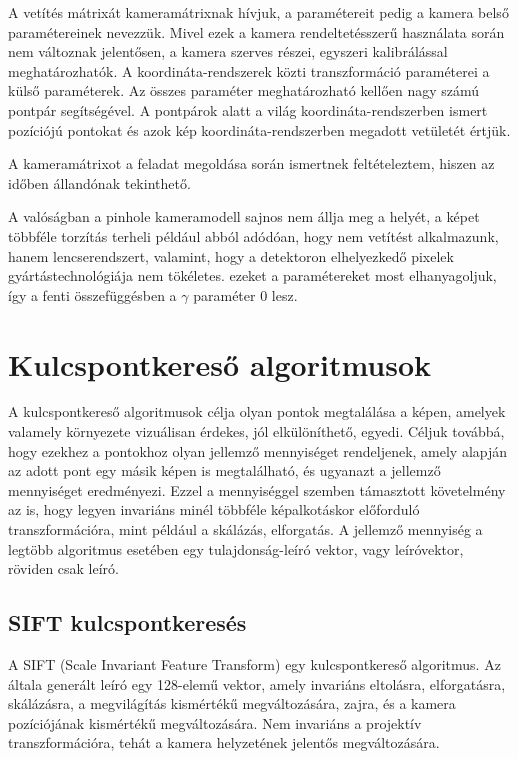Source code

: \documentclass{article}
\begin{document}
A vetítés mátrixát kameramátrixnak hívjuk, a paramétereit pedig a kamera belső paramétereinek nevezzük. Mivel ezek a kamera rendeltetésszerű használata során nem változnak jelentősen, a kamera szerves részei, egyszeri kalibrálással meghatározhatók. A koordináta-rendszerek közti transzformáció paraméterei a külső paraméterek. Az összes paraméter meghatározható kellően nagy számú pontpár segítségével. A pontpárok alatt a világ koordináta-rendszerben ismert pozíciójú pontokat és azok kép koordináta-rendszerben megadott vetületét értjük.

A kameramátrixot a feladat megoldása során ismertnek feltételeztem, hiszen az időben állandónak tekinthető.

A valóságban a pinhole kameramodell sajnos nem állja meg a helyét, a képet többféle torzítás terheli például abból adódóan, hogy nem vetítést alkalmazunk, hanem lencserendszert, valamint, hogy a detektoron elhelyezkedő pixelek gyártástechnológiája nem tökéletes. ezeket a paramétereket most elhanyagoljuk, így a fenti összefüggésben a $\gamma$ paraméter 0 lesz.

		
	\newpage
	\section{Kulcspontkereső algoritmusok}
	
	A kulcspontkereső algoritmusok célja olyan pontok megtalálása a képen, amelyek valamely környezete vizuálisan érdekes, jól elkülöníthető, egyedi. Céljuk továbbá, hogy ezekhez a pontokhoz olyan jellemző mennyiséget rendeljenek, amely alapján az adott pont egy másik képen is megtalálható, és ugyanazt a jellemző mennyiséget eredményezi. Ezzel a mennyiséggel szemben támasztott követelmény az is, hogy legyen invariáns minél többféle képalkotáskor előforduló transzformációra, mint például a skálázás, elforgatás. A jellemző mennyiség a legtöbb algoritmus esetében egy tulajdonság-leíró vektor, vagy leíróvektor, röviden csak leíró.
	
	\subsection{SIFT kulcspontkeresés}
	
	A SIFT (Scale Invariant Feature Transform) egy kulcspontkereső algoritmus. Az általa generált leíró egy 128-elemű vektor, amely invariáns eltolásra, elforgatásra, skálázásra, a megvilágítás kismértékű megváltozására, zajra, és a kamera pozíciójának kismértékű megváltozására. Nem invariáns a projektív transzformációra, tehát a kamera helyzetének jelentős megváltozására.
	
\end{document}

## Work required
Nothing but an exact transcription of the material, without pictures, should be returned.

## Problem solution
Source code

: \documentclass{article}
\begin{document}
A vetítés mátrixát kameramátrixnak hívjuk, a paramétereit pedig a kamera belső paramétereinek nevezzük. Mivel ezek a kamera rendeltetésszerű használata során nem változnak jelentősen, a kamera szerves részei, egyszeri kalibrálással meghatározhatók. A koordináta-rendszerek közti transzformáció paraméterei a külső paraméterek. Az összes paraméter meghatározható kellően nagy számú pontpár segítségével. A pontpárok alatt a világ koordináta-rendszerben ismert pozíciójú pontokat és azok kép koordináta-rendszerben megadott vetületét értjük.

A kameramátrixot a feladat megoldása során ismertnek feltételeztem, hiszen az időben állandónak tekinthető.

A valóságban a pinhole kameramodell sajnos nem állja meg a helyét, a képet többféle torzítás terheli például abból adódóan, hogy nem vetítést alkalmazunk, hanem lencserendszert, valamint, hogy a detektoron elhelyezkedő pixelek gyártástechnológiája nem tökéletes. ezeket a paramétereket most elhanyagoljuk, így a fenti összefüggésben a $\gamma$ paraméter 0 lesz.

		
	\newpage
	\section{Kulcspontkereső algoritmusok}
	
	A kulcspontkereső algoritmusok célja olyan pontok megtalálása a képen, amelyek valamely környezete vizuálisan érdekes, jól elkülöníthető, egyedi. Céljuk továbbá, hogy ezekhez a pontokhoz olyan jellemző mennyiséget rendeljenek, amely alapján az adott pont egy másik képen is megtalálható, és ugyanazt a jellemző mennyiséget eredményezi. Ezzel a mennyiséggel szemben támasztott követelmény az is, hogy legyen invariáns minél többféle képalkotáskor előforduló transzformációra, mint például a skálázás, elforgatás. A jellemző mennyiség a legtöbb algoritmus esetében egy tulajdonság-leíró vektor, vagy leíróvektor, röviden csak leíró.
	
	\subsection{SIFT kulcspontkeresés}
	
	A SIFT (Scale Invariant Feature Transform) egy kulcspontkereső algoritmus. Az általa generált leíró egy 128-elemű vektor, amely invariáns eltolásra, elforgatásra, skálázásra, a megvilágítás kismértékű megváltozására, zajra, és a kamera pozíciójának kismértékű megváltozására. Nem invariáns a projektív transzformációra, tehát a kamera helyzetének jelentős megváltozására.
	
\end{document}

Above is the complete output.